Durante varias semanas seguí los pasos de la señora, hablé con sus vecinos, y
efectivamente, me decían que casi todas las noches escuchaban gritos. Siempre
intentaba cerciorarme de no matar a alguien inocente, tenía mis códigos. El
siguiente encargo fue el del abogado, cuarenta y cinco años, casado y tres
hijos. Cuando contacté a su esposa, me aseguró que el fin de semana vendría a
Roses a comer al Bulli con su joven amante, una chica brasileña. Me reuní con
la mujer en un lugar secreto, me confesó que estaba destrozada y que otra de
sus amantes, una chica colombiana, había
desapareció hace cinco meses sin dejar rastro y que ella suponía lo peor. Tener
amantes no me parece un delito, pero matar a personas inocentes sí. Ese día
efectivamente fue al Bulli a cenar con la chica. Se sentaron en una mesa junto a una de las
ventanas. Mientras hacía El Estanque, un plato con una lámina de hielo en el fondo, sobre el
que se espolvorea té verde, menta y azúcar, miraba de
reojo y con asco cómo le daba de comer
en la boca el Globo de Gorgonzola.
A las cuatro de la mañana, cuando todos nos habíamos
marchado, me acerqué al hotel donde se hospedaban y me estacioné delante. Di
órdenes a la esposa que llamara desde casa a esa hora y le dijera a su marido
que lo sabía todo, que sabía que estaba en Roses, en el hotel fulanito y que la
esperaba abajo dentro del estacionamiento. El plan funcionó. El tipo salió sin
decirle a la brasileña a dónde iba, y en un momento de distracción, lo ataqué.
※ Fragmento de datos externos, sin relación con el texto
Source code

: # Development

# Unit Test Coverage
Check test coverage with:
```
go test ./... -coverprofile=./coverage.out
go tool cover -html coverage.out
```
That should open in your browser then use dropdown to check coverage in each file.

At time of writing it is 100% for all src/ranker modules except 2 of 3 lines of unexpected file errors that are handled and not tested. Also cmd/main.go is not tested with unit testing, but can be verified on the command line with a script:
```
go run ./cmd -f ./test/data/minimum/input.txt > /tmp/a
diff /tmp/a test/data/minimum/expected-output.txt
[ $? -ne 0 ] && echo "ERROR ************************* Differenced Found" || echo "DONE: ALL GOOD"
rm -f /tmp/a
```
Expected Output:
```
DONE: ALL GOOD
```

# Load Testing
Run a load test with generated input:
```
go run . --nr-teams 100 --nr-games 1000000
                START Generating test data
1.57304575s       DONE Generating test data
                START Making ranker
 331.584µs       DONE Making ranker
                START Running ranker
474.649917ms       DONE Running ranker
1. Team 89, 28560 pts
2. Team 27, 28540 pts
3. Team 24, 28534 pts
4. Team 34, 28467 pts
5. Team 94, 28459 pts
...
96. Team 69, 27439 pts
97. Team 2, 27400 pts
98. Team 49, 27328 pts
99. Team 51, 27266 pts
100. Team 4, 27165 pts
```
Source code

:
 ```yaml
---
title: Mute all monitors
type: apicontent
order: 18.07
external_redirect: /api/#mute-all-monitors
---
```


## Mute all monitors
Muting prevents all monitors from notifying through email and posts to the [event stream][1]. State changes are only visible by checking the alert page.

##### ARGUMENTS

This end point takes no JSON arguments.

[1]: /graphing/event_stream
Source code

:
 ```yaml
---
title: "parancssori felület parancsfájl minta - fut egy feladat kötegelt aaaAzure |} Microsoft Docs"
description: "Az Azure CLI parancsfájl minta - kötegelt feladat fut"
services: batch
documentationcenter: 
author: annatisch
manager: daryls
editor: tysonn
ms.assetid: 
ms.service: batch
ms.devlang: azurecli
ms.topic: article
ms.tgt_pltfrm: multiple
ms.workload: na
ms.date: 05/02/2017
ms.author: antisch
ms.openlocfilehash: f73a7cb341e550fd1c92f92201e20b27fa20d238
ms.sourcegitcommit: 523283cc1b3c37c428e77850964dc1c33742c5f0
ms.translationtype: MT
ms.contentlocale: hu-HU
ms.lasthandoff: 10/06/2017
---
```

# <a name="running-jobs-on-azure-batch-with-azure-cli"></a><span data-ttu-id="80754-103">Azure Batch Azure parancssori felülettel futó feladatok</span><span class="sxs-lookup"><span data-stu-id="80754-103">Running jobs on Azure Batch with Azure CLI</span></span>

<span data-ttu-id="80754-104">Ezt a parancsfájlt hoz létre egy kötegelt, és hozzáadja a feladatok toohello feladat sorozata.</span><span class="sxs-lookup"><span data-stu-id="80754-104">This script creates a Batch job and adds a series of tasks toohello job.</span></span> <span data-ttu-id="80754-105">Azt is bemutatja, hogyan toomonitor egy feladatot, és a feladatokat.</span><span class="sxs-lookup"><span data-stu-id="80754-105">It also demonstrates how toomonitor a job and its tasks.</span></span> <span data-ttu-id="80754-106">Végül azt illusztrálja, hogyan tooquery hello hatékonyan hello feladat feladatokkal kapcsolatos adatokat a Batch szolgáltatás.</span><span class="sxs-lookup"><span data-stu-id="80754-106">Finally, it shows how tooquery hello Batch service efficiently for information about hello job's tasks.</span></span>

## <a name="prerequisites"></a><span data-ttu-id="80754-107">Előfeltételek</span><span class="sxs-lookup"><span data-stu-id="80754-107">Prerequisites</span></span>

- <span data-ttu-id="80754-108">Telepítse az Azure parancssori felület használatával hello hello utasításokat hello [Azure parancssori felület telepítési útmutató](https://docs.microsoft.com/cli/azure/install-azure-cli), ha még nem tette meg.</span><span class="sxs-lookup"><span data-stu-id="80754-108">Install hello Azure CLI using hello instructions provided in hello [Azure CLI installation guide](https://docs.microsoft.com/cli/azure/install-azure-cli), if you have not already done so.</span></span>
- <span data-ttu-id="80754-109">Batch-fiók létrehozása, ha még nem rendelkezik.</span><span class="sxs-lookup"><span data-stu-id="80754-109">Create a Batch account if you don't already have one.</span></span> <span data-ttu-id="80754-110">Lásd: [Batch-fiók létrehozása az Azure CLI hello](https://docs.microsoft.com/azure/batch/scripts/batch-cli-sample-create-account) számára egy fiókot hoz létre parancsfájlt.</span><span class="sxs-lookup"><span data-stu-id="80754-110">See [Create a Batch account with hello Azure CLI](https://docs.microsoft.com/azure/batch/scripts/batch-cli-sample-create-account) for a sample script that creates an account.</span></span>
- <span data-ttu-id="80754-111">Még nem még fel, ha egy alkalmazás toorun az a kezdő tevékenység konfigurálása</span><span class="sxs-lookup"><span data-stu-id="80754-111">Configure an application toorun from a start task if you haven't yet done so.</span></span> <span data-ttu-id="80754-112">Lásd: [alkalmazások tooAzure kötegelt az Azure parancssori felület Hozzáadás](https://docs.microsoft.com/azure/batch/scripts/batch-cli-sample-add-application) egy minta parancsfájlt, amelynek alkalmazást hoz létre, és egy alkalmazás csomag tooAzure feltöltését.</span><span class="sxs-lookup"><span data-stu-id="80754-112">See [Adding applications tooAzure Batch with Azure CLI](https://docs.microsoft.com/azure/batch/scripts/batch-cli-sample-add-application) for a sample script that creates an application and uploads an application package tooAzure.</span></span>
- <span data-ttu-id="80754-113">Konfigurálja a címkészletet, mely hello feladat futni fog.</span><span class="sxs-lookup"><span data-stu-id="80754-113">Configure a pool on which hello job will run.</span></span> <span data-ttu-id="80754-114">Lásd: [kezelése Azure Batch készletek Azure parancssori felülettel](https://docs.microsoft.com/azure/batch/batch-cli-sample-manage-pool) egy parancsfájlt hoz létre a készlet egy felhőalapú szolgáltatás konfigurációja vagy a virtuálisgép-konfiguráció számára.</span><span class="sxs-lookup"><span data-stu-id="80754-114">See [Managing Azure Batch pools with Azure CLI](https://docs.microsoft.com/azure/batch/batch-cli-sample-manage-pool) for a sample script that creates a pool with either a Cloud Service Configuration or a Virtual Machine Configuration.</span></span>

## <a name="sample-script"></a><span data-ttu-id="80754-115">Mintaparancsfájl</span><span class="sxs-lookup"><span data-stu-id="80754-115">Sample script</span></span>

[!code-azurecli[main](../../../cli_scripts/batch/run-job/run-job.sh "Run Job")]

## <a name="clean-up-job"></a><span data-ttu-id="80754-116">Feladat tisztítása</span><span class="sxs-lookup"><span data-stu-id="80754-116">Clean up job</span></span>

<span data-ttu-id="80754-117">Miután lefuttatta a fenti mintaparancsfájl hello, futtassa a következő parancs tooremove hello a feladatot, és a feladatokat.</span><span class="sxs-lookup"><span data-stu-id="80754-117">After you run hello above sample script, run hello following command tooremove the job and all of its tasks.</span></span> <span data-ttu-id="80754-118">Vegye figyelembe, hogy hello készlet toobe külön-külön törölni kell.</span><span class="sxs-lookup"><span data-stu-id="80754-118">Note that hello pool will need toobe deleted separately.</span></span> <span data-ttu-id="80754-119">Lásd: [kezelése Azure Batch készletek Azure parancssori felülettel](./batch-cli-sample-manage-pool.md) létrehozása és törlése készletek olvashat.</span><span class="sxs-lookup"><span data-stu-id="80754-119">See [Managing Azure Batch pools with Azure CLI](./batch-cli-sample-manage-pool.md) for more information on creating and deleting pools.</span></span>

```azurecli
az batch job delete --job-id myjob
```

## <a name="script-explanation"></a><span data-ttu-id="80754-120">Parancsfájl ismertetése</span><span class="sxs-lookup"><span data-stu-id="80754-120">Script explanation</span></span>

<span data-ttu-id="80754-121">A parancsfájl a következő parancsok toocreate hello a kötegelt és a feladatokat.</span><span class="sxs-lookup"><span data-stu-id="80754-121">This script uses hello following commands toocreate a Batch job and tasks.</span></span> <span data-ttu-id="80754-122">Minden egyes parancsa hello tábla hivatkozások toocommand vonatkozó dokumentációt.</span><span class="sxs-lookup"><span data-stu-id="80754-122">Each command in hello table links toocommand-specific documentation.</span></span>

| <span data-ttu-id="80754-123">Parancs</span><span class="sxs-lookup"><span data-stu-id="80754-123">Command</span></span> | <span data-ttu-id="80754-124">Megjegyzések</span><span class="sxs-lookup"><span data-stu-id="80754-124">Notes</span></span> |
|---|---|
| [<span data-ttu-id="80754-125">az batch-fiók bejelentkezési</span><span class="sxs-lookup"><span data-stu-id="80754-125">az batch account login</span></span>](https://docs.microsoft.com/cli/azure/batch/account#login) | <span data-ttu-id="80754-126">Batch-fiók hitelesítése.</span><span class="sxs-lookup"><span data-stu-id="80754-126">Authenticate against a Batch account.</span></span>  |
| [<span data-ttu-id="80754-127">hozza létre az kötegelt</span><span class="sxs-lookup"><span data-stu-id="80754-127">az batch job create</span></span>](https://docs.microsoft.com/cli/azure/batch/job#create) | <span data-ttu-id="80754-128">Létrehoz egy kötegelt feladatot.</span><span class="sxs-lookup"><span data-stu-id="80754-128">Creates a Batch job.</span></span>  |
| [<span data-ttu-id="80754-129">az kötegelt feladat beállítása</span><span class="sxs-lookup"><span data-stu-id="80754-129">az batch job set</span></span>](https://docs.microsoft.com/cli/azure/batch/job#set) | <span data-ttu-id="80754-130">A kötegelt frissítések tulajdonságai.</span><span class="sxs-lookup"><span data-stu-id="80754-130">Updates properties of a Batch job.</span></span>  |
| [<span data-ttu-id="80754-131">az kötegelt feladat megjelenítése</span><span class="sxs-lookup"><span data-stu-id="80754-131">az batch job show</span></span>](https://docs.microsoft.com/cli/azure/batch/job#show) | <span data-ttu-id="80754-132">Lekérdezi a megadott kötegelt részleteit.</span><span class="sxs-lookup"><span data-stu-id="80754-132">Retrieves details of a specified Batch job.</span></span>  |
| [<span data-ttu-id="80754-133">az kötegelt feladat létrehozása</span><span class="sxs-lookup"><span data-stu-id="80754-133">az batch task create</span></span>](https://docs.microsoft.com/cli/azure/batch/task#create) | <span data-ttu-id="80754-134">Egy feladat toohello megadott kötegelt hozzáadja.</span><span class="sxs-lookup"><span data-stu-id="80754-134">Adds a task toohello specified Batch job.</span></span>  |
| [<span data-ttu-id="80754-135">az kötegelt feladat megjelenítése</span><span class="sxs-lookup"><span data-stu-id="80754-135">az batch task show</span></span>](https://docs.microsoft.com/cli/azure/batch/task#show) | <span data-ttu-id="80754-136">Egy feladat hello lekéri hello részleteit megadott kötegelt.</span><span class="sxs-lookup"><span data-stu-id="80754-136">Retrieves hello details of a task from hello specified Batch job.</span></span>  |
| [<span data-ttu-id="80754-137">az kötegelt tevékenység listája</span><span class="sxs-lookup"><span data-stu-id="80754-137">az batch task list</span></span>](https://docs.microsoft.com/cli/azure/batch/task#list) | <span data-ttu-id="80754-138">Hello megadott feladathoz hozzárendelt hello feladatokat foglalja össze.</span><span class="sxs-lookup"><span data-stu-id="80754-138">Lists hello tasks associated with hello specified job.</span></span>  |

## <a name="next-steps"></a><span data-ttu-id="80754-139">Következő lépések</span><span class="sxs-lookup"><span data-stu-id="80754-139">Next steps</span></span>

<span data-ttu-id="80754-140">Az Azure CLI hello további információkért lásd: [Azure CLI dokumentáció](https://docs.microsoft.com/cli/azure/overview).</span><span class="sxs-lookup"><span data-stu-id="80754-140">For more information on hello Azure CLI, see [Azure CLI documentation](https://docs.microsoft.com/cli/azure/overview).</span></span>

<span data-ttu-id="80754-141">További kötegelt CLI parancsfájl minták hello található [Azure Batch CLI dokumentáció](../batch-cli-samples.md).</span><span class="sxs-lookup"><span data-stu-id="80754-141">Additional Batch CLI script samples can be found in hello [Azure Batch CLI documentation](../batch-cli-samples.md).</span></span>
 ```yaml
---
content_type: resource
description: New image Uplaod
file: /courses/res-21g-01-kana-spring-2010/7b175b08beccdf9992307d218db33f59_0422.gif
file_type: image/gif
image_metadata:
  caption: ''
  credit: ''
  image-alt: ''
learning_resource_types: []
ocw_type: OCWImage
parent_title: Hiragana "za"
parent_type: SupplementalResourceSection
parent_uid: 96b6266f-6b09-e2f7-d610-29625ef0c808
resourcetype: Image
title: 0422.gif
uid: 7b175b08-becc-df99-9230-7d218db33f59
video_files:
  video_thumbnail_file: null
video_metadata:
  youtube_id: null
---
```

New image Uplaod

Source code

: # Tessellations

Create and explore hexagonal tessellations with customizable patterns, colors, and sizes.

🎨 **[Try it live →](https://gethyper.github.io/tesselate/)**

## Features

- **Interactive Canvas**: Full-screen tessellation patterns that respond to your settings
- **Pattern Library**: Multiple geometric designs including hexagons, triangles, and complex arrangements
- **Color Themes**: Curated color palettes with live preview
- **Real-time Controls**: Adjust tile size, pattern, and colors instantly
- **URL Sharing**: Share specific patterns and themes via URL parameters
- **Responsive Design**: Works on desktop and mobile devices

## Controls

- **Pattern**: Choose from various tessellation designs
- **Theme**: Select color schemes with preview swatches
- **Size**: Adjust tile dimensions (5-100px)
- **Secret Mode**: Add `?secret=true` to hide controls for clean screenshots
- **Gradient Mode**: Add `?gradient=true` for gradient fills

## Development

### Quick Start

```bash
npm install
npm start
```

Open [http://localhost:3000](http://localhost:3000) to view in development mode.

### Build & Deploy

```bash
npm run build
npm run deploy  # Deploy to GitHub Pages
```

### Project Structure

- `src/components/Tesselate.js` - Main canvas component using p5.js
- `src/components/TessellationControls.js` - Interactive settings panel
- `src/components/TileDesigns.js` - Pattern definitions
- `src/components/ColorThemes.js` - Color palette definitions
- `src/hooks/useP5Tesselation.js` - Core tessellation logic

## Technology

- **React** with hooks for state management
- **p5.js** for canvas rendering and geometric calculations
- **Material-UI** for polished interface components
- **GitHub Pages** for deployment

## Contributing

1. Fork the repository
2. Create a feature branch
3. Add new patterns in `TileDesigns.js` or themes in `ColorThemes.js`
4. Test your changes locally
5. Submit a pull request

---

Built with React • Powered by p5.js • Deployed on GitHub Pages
Hice ahí el trabajo, cogí el cuerpo y lo metí en una bolsa negra. No entraré en
detalles, pero soy bueno con el cuchillo, y no sólo en la mesa, si saben a lo
que me refiero. Me gusta ser quién soy, me considero una especie de justiciero
moderno, un justiciero amante de la gastronomía de vanguardia, un asesino que
considera que comer es una experiencia estética, y que cree que hay tanta
poesía en comer como en matar. Algún día dejaré esta doble vida, matar me
gusta, pero me gusta más cocinar. Quizás
algún día escriba un libro al respecto, pero eso sucederá después, cuando sea
dueño de mi propio restaurante y mis cuchillos se utilicen sólo para para
cortar carne y verduras.
3 comentarios:
Supongo que de tanto pensar en el Bulli, se ha acabado comiendo alguna palabra y buena parte de las comas. También hay alguna falta myt llamativa. Encuentro la historia poco creíble, aunque reconozco el esfuerzo de imaginación.
Suerte.
La historia es imaginativa pero rocambolesca a mi entender. Lo más llamativo para mí es que los asesinatos se van sucediendo pero sin aparente orden. No se nos cuenta el primero, a modo de comienzo o el último como final del acto, sino que van saliendo sin más, lo que hace que el relato parezca deslavazado.
Un saludo
No hay por donde cogerlo. Es una sucesión de acciones que no llevan a nada. Además, no entiendo el título. Hay más de un asesinato y ninguno es en El Bulli.